START Recorded information

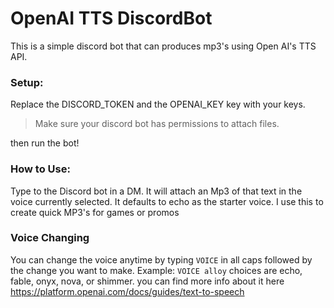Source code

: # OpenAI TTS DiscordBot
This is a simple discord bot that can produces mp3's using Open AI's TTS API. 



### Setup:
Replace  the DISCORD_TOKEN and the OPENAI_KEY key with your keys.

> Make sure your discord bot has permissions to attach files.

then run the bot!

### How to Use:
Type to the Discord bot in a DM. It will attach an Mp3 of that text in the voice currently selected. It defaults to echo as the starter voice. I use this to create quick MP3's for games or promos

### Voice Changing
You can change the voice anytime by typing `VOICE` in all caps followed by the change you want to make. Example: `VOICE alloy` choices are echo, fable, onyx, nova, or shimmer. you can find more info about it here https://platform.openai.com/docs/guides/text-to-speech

END Recorded information
START Recorded information

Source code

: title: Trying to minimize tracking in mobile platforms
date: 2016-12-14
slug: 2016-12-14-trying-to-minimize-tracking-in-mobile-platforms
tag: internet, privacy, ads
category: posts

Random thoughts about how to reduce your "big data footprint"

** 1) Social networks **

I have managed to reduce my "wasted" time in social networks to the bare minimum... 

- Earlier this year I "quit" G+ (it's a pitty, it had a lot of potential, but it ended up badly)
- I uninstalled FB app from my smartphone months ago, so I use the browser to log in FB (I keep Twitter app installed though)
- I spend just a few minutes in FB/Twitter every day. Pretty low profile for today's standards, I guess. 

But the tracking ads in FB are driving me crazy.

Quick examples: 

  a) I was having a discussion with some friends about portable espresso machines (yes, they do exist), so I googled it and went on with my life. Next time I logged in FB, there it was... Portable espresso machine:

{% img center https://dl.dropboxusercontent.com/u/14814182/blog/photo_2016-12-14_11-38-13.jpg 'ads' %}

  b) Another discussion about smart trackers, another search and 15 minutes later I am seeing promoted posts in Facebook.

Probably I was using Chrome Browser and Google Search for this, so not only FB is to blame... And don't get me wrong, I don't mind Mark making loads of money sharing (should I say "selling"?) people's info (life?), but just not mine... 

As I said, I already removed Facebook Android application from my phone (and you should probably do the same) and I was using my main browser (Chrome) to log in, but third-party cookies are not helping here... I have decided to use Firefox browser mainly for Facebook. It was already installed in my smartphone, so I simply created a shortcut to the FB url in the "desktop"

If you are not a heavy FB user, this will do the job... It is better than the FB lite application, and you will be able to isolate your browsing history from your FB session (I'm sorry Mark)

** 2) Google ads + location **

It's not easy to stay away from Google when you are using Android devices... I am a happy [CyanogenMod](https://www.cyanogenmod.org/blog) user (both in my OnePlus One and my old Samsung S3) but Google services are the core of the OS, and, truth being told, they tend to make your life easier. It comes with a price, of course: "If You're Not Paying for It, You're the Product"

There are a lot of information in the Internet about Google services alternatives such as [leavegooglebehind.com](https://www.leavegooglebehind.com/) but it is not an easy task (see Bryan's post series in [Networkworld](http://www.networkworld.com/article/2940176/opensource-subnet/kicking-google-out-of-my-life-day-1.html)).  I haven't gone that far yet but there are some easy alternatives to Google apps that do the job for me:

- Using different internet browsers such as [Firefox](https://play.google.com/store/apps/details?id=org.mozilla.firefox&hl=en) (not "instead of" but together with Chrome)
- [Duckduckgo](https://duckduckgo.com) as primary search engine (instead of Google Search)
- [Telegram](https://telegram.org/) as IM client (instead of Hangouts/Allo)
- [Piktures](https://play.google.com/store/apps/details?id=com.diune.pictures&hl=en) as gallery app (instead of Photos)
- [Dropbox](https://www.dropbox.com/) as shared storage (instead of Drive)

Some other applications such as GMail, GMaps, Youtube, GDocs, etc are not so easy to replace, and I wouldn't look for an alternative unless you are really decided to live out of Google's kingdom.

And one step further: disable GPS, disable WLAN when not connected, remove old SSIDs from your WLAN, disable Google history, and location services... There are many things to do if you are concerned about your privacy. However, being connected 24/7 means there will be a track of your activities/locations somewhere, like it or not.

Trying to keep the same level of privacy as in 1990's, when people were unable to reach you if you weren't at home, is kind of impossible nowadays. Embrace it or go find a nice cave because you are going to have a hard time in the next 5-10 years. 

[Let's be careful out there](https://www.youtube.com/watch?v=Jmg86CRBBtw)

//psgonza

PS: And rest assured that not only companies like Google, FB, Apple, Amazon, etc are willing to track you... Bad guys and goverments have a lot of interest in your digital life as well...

END Recorded information

**Your task**: Collect the lines of the data that carry the word "tracking".

**Exercise output**:
: title: Trying to minimize tracking in mobile platforms
slug: 2016-12-14-trying-to-minimize-tracking-in-mobile-platforms
But the tracking ads in FB are driving me crazy.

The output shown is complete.